- Try it
All that is needed is every record, duplicated exactly.

- Records for processing

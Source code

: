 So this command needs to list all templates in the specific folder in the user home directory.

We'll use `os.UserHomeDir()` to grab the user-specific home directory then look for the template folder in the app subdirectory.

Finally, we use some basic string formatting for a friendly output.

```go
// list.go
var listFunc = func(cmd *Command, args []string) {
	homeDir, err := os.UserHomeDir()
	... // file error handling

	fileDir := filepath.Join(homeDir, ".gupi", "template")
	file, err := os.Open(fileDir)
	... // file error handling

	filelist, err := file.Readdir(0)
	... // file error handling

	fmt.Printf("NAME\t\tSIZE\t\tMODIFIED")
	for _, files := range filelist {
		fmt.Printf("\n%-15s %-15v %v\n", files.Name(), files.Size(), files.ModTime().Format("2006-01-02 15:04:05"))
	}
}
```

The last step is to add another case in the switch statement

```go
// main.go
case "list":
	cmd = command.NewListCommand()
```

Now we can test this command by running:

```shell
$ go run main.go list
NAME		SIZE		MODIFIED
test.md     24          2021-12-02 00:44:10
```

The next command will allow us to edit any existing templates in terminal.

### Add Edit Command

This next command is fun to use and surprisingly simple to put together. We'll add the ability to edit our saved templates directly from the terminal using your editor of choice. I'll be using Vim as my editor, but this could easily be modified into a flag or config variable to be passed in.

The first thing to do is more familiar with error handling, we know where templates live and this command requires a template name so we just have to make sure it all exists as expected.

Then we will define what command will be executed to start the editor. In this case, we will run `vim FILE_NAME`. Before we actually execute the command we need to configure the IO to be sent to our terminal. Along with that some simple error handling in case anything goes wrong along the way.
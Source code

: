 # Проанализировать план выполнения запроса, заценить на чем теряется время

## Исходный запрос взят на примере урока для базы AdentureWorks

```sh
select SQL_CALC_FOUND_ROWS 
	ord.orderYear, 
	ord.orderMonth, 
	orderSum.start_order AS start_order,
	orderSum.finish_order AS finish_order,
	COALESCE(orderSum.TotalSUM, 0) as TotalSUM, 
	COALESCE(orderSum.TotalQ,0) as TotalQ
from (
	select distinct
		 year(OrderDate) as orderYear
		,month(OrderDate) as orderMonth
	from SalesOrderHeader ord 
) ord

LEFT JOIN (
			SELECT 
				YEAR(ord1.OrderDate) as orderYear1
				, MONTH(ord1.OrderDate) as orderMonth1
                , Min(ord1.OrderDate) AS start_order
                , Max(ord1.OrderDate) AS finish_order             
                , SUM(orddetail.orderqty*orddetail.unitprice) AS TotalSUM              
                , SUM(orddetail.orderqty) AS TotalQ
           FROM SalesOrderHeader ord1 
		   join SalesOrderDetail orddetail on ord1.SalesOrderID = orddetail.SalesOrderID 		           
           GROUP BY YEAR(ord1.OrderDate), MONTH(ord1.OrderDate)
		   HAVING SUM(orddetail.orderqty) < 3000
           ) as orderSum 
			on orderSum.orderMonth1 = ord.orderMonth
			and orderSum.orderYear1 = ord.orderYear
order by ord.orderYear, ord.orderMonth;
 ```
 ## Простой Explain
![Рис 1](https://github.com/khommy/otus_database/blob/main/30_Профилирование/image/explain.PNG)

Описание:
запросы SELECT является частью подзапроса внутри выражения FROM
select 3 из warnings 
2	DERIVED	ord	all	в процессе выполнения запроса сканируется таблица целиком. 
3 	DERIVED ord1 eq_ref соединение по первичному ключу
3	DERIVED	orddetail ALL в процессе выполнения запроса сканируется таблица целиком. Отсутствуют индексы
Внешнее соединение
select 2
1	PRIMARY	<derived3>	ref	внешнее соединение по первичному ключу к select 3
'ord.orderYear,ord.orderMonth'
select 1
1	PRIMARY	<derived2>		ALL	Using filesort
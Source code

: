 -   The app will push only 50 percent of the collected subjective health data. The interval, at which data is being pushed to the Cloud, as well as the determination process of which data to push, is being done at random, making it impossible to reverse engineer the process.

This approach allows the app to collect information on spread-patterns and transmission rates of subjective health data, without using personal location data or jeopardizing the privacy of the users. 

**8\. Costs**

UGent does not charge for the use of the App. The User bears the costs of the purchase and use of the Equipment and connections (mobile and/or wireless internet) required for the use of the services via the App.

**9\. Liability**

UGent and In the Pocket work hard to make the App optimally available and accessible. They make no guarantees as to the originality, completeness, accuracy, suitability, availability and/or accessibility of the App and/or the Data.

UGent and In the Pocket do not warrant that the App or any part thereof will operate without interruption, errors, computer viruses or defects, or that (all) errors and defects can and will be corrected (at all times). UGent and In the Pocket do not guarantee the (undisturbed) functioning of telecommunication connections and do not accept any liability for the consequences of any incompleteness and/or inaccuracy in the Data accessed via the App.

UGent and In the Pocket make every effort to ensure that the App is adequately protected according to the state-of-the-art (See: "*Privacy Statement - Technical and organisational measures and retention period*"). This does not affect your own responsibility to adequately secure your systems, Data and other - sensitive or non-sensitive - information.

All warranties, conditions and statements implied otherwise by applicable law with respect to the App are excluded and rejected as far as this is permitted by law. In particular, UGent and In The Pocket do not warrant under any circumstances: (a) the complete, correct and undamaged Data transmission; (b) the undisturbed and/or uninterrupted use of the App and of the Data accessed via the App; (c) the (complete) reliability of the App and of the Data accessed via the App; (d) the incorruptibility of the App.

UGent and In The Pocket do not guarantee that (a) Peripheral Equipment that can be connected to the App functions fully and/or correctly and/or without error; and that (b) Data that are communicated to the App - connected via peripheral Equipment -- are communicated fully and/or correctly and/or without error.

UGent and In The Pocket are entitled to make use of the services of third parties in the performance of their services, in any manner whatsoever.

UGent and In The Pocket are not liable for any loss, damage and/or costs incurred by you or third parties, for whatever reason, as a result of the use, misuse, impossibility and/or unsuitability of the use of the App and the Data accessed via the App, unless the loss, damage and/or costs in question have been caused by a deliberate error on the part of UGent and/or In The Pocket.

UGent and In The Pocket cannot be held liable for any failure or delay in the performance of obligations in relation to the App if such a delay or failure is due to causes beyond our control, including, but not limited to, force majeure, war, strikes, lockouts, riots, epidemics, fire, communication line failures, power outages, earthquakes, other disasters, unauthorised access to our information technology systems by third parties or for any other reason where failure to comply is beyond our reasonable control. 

- Solution below
Source code

: So this command needs to list all templates in the specific folder in the user home directory.

We'll use `os.UserHomeDir()` to grab the user-specific home directory then look for the template folder in the app subdirectory.

Finally, we use some basic string formatting for a friendly output.

```go
// list.go
var listFunc = func(cmd *Command, args []string) {
	homeDir, err := os.UserHomeDir()
	... // file error handling

	fileDir := filepath.Join(homeDir, ".gupi", "template")
	file, err := os.Open(fileDir)
	... // file error handling

	filelist, err := file.Readdir(0)
	... // file error handling

	fmt.Printf("NAME\t\tSIZE\t\tMODIFIED")
	for _, files := range filelist {
		fmt.Printf("\n%-15s %-15v %v\n", files.Name(), files.Size(), files.ModTime().Format("2006-01-02 15:04:05"))
	}
}
```

The last step is to add another case in the switch statement

```go
// main.go
case "list":
	cmd = command.NewListCommand()
```

Now we can test this command by running:

```shell
$ go run main.go list
NAME		SIZE		MODIFIED
test.md     24          2021-12-02 00:44:10
```

The next command will allow us to edit any existing templates in terminal.

### Add Edit Command

This next command is fun to use and surprisingly simple to put together. We'll add the ability to edit our saved templates directly from the terminal using your editor of choice. I'll be using Vim as my editor, but this could easily be modified into a flag or config variable to be passed in.

The first thing to do is more familiar with error handling, we know where templates live and this command requires a template name so we just have to make sure it all exists as expected.

Then we will define what command will be executed to start the editor. In this case, we will run `vim FILE_NAME`. Before we actually execute the command we need to configure the IO to be sent to our terminal. Along with that some simple error handling in case anything goes wrong along the way.
Source code

: # Проанализировать план выполнения запроса, заценить на чем теряется время

## Исходный запрос взят на примере урока для базы AdentureWorks

```sh
select SQL_CALC_FOUND_ROWS 
	ord.orderYear, 
	ord.orderMonth, 
	orderSum.start_order AS start_order,
	orderSum.finish_order AS finish_order,
	COALESCE(orderSum.TotalSUM, 0) as TotalSUM, 
	COALESCE(orderSum.TotalQ,0) as TotalQ
from (
	select distinct
		 year(OrderDate) as orderYear
		,month(OrderDate) as orderMonth
	from SalesOrderHeader ord 
) ord

LEFT JOIN (
			SELECT 
				YEAR(ord1.OrderDate) as orderYear1
				, MONTH(ord1.OrderDate) as orderMonth1
                , Min(ord1.OrderDate) AS start_order
                , Max(ord1.OrderDate) AS finish_order             
                , SUM(orddetail.orderqty*orddetail.unitprice) AS TotalSUM              
                , SUM(orddetail.orderqty) AS TotalQ
           FROM SalesOrderHeader ord1 
		   join SalesOrderDetail orddetail on ord1.SalesOrderID = orddetail.SalesOrderID 		           
           GROUP BY YEAR(ord1.OrderDate), MONTH(ord1.OrderDate)
		   HAVING SUM(orddetail.orderqty) < 3000
           ) as orderSum 
			on orderSum.orderMonth1 = ord.orderMonth
			and orderSum.orderYear1 = ord.orderYear
order by ord.orderYear, ord.orderMonth;
 ```
 ## Простой Explain
![Рис 1](https://github.com/khommy/otus_database/blob/main/30_Профилирование/image/explain.PNG)

Описание:
запросы SELECT является частью подзапроса внутри выражения FROM
select 3 из warnings 
2	DERIVED	ord	all	в процессе выполнения запроса сканируется таблица целиком. 
3 	DERIVED ord1 eq_ref соединение по первичному ключу
3	DERIVED	orddetail ALL в процессе выполнения запроса сканируется таблица целиком. Отсутствуют индексы
Внешнее соединение
select 2
1	PRIMARY	<derived3>	ref	внешнее соединение по первичному ключу к select 3
'ord.orderYear,ord.orderMonth'
select 1
1	PRIMARY	<derived2>		ALL	Using filesort
Source code

: -   The app will push only 50 percent of the collected subjective health data. The interval, at which data is being pushed to the Cloud, as well as the determination process of which data to push, is being done at random, making it impossible to reverse engineer the process.

This approach allows the app to collect information on spread-patterns and transmission rates of subjective health data, without using personal location data or jeopardizing the privacy of the users. 

**8\. Costs**

UGent does not charge for the use of the App. The User bears the costs of the purchase and use of the Equipment and connections (mobile and/or wireless internet) required for the use of the services via the App.

**9\. Liability**

UGent and In the Pocket work hard to make the App optimally available and accessible. They make no guarantees as to the originality, completeness, accuracy, suitability, availability and/or accessibility of the App and/or the Data.

UGent and In the Pocket do not warrant that the App or any part thereof will operate without interruption, errors, computer viruses or defects, or that (all) errors and defects can and will be corrected (at all times). UGent and In the Pocket do not guarantee the (undisturbed) functioning of telecommunication connections and do not accept any liability for the consequences of any incompleteness and/or inaccuracy in the Data accessed via the App.

UGent and In the Pocket make every effort to ensure that the App is adequately protected according to the state-of-the-art (See: "*Privacy Statement - Technical and organisational measures and retention period*"). This does not affect your own responsibility to adequately secure your systems, Data and other - sensitive or non-sensitive - information.

All warranties, conditions and statements implied otherwise by applicable law with respect to the App are excluded and rejected as far as this is permitted by law. In particular, UGent and In The Pocket do not warrant under any circumstances: (a) the complete, correct and undamaged Data transmission; (b) the undisturbed and/or uninterrupted use of the App and of the Data accessed via the App; (c) the (complete) reliability of the App and of the Data accessed via the App; (d) the incorruptibility of the App.

UGent and In The Pocket do not guarantee that (a) Peripheral Equipment that can be connected to the App functions fully and/or correctly and/or without error; and that (b) Data that are communicated to the App - connected via peripheral Equipment -- are communicated fully and/or correctly and/or without error.

UGent and In The Pocket are entitled to make use of the services of third parties in the performance of their services, in any manner whatsoever.

UGent and In The Pocket are not liable for any loss, damage and/or costs incurred by you or third parties, for whatever reason, as a result of the use, misuse, impossibility and/or unsuitability of the use of the App and the Data accessed via the App, unless the loss, damage and/or costs in question have been caused by a deliberate error on the part of UGent and/or In The Pocket.

UGent and In The Pocket cannot be held liable for any failure or delay in the performance of obligations in relation to the App if such a delay or failure is due to causes beyond our control, including, but not limited to, force majeure, war, strikes, lockouts, riots, epidemics, fire, communication line failures, power outages, earthquakes, other disasters, unauthorised access to our information technology systems by third parties or for any other reason where failure to comply is beyond our reasonable control. 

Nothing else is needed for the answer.